WORK ORDER:
Print, without alteration, the lines that extend from the one holding "kAlakarxmadalilx haMtahaMtavAgi idanunx" to the final line of the listing below.

--- ENTRIES SHOWN ---

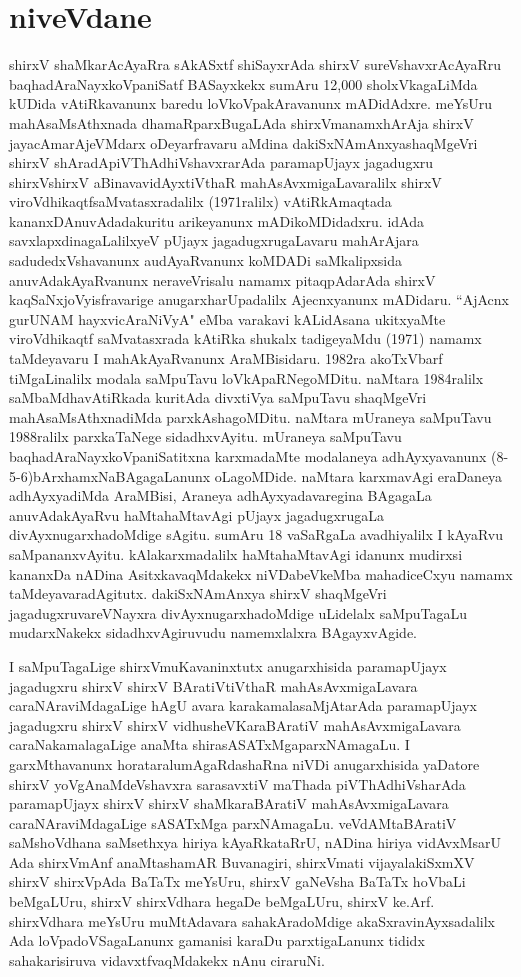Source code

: \chapter{niveVdane}

shirxV shaMkarAcAyaRra sAkASxtf shiSayxrAda shirxV sureVshavxrAcAyaRru baqhadAraNayxkoVpaniSatf BASayxkekx sumAru 12,000 sholxVkagaLiMda kUDida vAtiRkavanunx baredu loVkoVpakAravanunx mADidAdxre. meYsUru mahAsaMsAthxnada dhamaRparxBugaLAda shirxVmanamxhArAja shirxV jayacAma\-rAjeVMdarx oDeyarfravaru aMdina dakiSxNAmAnxya\break shaqMgeVri shirxV shAradApiVThAdhiVshavxrarAda paramapUjayx jagadugxru shirxVshirxV aBinavavidAyxtiVthaR mahAsAvxmigaLavaralilx shirxV viroVdhikaqtf\break saMvatasxradalilx (1971ralilx) vAtiRkAmaqtada kananxDAnuvAdada\break kuritu arikeyanunx mADikoMDidadxru. idAda savxlapxdinagaLalilxyeV pUjayx jagadugxrugaLavaru mahArAjara sadudedxVshavanunx audAyaRvanunx koMDADi saMkalipxsida anuvAdakAyaRvanunx neraveVrisalu namamx pitaqpAdarAda shirxV kaqSaNxjoVyisfravarige anugarxharUpadalilx Ajecnxyanunx mADidaru. “AjAcnx gurUNAM hayxvicAraNiVyA" eMba varakavi kALidAsana ukitxyaMte viroVdhikaqtf saMvatasxrada kAtiRka shukalx tadigeyaMdu (1971) namamx taMdeyavaru I mahAkAyaRvanunx AraMBisidaru. 1982ra akoTxVbarf tiMgaLinalilx modala saMpuTavu loVkApaRNegoMDitu. naMtara 1984ralilx saMbaMdhavAtiRkada kuritAda divxtiVya saMpuTavu shaqMgeVri mahAsaMsAthxnadiMda parxkAshagoMDitu. naMtara mUraneya saMpuTavu 1988ralilx parxkaTaNege sidadhxvAyitu. mUraneya saMpuTavu baqhadAraNayx\-\break koVpaniSatitxna karxmadaMte modalaneya adhAyxya\-vanunx (8-5-6)\break bArxhamxNaBAgagaLanunx oLagoMDide. naMtara karxmavAgi eraDaneya adhAyxyadiMda AraMBisi, Araneya adhAyxyadavaregina BAgagaLa anuvAdakAyaRvu haMtahaMtavAgi pUjayx jagadugxrugaLa divAyxnu\-garxhadoMdige sAgitu. sumAru 18 vaSaRgaLa avadhiyalilx I kAyaRvu saMpananxvAyitu.
\newpage
kAlakarxmadalilx haMtahaMtavAgi idanunx mudirxsi kananxDa nADina AsitxkavaqMdakekx niVDabeVkeMba mahadiceCxyu namamx taMdeyavaradAgitutx. dakiSxNAmAnxya shirxV shaqMgeVri jagadugxruvareVNayxra divAyxnugarxha\-\break doMdige uLidelalx saMpuTagaLu mudarxNakekx sidadhxvAgiruvudu namemxlalxra BAgayxvAgide.

I saMpuTagaLige shirxVmuKavaninxtutx anugarxhisida paramapUjayx jagadugxru shirxV shirxV BAratiVtiVthaR mahAsAvxmigaLavara caraNAraviMdagaLige hAgU avara karakamalasaMjAtarAda paramapUjayx jagadugxru shirxV shirxV vidhusheVKaraBAratiV mahAsAvxmigaLavara caraNakamalagaLige anaMta shirasASATxMgaparxNAmagaLu. I garxMthavanunx horataralu\break mAgaRdashaRna niVDi anugarxhisida yaDatore shirxV yoVgAnaMdeVshavxra sarasavxtiV maThada piVThAdhiVsharAda paramapUjayx shirxV shirxV shaMkaraBAratiV mahAsAvxmigaLavara caraNAraviMdagaLige sASATxMga parxNAmagaLu. veVdAMtaBAratiV saMshoVdhana saMsethxya hiriya kAyaRkataRrU, nADina hiriya vidAvxMsarU Ada shirxVmAnf anaMtashamAR Buvanagiri, shirxVmati vijayalakiSxmXV shirxV shirxVpAda BaTaTx meYsUru, shirxV gaNeVsha BaTaTx hoVbaLi beMgaLUru, shirxV shirxVdhara hegaDe beMgaLUru, shirxV ke.Arf. shirxVdhara meYsUru muMtAdavara sahakAradoMdige akaSxravinAyxsadalilx Ada loVpadoVSagaLanunx gamanisi karaDu parxtigaLanunx tididx sahakarisiruva vidavxtfvaqMdakekx nAnu ciraruNi.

---

RESULT:
kAlakarxmadalilx haMtahaMtavAgi idanunx mudirxsi kananxDa nADina AsitxkavaqMdakekx niVDabeVkeMba mahadiceCxyu namamx taMdeyavaradAgitutx. dakiSxNAmAnxya shirxV shaqMgeVri jagadugxruvareVNayxra divAyxnugarxha\-\break doMdige uLidelalx saMpuTagaLu mudarxNakekx sidadhxvAgiruvudu namemxlalxra BAgayxvAgide.

I saMpuTagaLige shirxVmuKavaninxtutx anugarxhisida paramapUjayx jagadugxru shirxV shirxV BAratiVtiVthaR mahAsAvxmigaLavara caraNAraviMdagaLige hAgU avara karakamalasaMjAtarAda paramapUjayx jagadugxru shirxV shirxV vidhusheVKaraBAratiV mahAsAvxmigaLavara caraNakamalagaLige anaMta shirasASATxMgaparxNAmagaLu. I garxMthavanunx horataralu\break mAgaRdashaRna niVDi anugarxhisida yaDatore shirxV yoVgAnaMdeVshavxra sarasavxtiV maThada piVThAdhiVsharAda paramapUjayx shirxV shirxV shaMkaraBAratiV mahAsAvxmigaLavara caraNAraviMdagaLige sASATxMga parxNAmagaLu. veVdAMtaBAratiV saMshoVdhana saMsethxya hiriya kAyaRkataRrU, nADina hiriya vidAvxMsarU Ada shirxVmAnf anaMtashamAR Buvanagiri, shirxVmati vijayalakiSxmXV shirxV shirxVpAda BaTaTx meYsUru, shirxV gaNeVsha BaTaTx hoVbaLi beMgaLUru, shirxV shirxVdhara hegaDe beMgaLUru, shirxV ke.Arf. shirxVdhara meYsUru muMtAdavara sahakAradoMdige akaSxravinAyxsadalilx Ada loVpadoVSagaLanunx gamanisi karaDu parxtigaLanunx tididx sahakarisiruva vidavxtfvaqMdakekx nAnu ciraruNi.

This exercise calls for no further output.